Dataset entries
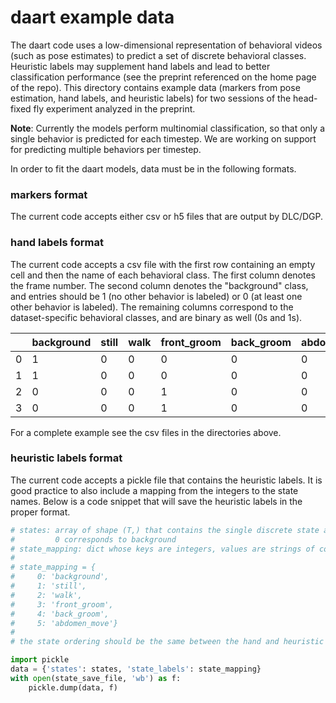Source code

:# daart example data

The daart code uses a low-dimensional representation of behavioral videos (such as pose estimates)
to predict a set of discrete behavioral classes. Heuristic labels may supplement hand labels and
lead to better classification performance (see the preprint referenced on the home page of the 
repo). This directory contains example data (markers from pose estimation, hand labels, and 
heuristic labels) for two sessions of the head-fixed fly experiment analyzed in the preprint.

**Note**: Currently the models perform multinomial classification, so that only a single behavior is 
predicted for each timestep. We are working on support for predicting multiple behaviors per
timestep.
 
In order to fit the daart models, data must be in the following formats.

### markers format
The current code accepts either csv or h5 files that are output by DLC/DGP.

### hand labels format
The current code accepts a csv file with the first row containing an empty cell and then the name
of each behavioral class. The first column denotes the frame number. The second column denotes the
"background" class, and entries should be 1 (no other behavior is labeled) or 0 (at least one other
behavior is labeled). The remaining columns correspond to the dataset-specific behavioral classes,
and are binary as well (0s and 1s). 

|            | background | still | walk | front_groom | back_groom | abdomen_move |
| ---------- | ---------- | ----- | ---- | ----------- | ---------- | ------------ |
|          0 |          1 |     0 |    0 |           0 |          0 |            0 |
|          1 |          1 |     0 |    0 |           0 |          0 |            0 |
|          2 |          0 |     0 |    0 |           1 |          0 |            0 |
|          3 |          0 |     0 |    0 |           1 |          0 |            0 |

For a complete example see the csv files in the directories above. 
 
### heuristic labels format
The current code accepts a pickle file that contains the heuristic labels. It is good practice to also include a mapping from the integers to the state names. Below is
a code snippet that will save the heuristic labels in the proper format.

```python
# states: array of shape (T,) that contains the single discrete state assigned to each time point; 
#         0 corresponds to background
# state_mapping: dict whose keys are integers, values are strings of corresponding behavior
#
# state_mapping = {
#     0: 'background',
#     1: 'still',
#     2: 'walk',
#     3: 'front_groom',
#     4: 'back_groom',
#     5: 'abdomen_move'}
#
# the state ordering should be the same between the hand and heuristic labels

import pickle
data = {'states': states, 'state_labels': state_mapping}
with open(state_save_file, 'wb') as f:
    pickle.dump(data, f)

```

__HOW TO COMPLETE THIS TASK__: Could you return all lines from the data above that contain the string "contains"?

__TASK SOLUTION__:
repo). This directory contains example data (markers from pose estimation, hand labels, and 
The current code accepts a pickle file that contains the heuristic labels. It is good practice to also include a mapping from the integers to the state names. Below is
# states: array of shape (T,) that contains the single discrete state assigned to each time point; 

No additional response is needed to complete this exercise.